----- MATERIAL TO PROCESS
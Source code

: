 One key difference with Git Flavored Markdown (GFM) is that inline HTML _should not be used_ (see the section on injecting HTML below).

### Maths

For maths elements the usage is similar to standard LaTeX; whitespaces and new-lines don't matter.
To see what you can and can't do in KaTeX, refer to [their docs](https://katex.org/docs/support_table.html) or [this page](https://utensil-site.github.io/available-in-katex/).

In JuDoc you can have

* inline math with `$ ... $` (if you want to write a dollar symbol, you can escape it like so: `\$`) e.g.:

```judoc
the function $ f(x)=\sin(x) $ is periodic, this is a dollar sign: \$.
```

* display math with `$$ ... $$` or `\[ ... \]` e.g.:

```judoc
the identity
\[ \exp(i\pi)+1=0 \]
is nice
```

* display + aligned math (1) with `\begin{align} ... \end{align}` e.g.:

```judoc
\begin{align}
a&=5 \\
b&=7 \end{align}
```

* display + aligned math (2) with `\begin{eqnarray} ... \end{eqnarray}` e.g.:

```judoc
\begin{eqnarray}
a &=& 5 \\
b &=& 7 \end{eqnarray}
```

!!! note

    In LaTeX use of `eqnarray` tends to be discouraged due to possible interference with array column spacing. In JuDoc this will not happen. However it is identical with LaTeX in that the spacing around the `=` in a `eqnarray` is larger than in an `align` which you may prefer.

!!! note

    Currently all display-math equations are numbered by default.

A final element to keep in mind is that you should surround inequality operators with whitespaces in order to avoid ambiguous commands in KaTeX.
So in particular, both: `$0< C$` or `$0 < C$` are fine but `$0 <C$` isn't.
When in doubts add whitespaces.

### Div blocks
----------
WORK TO BE COMPLETED: Please copy out each line of the listing above that contains the string "whitespaces".

TASK SOLUTION:
For maths elements the usage is similar to standard LaTeX; whitespaces and new-lines don't matter.
A final element to keep in mind is that you should surround inequality operators with whitespaces in order to avoid ambiguous commands in KaTeX.
When in doubts add whitespaces.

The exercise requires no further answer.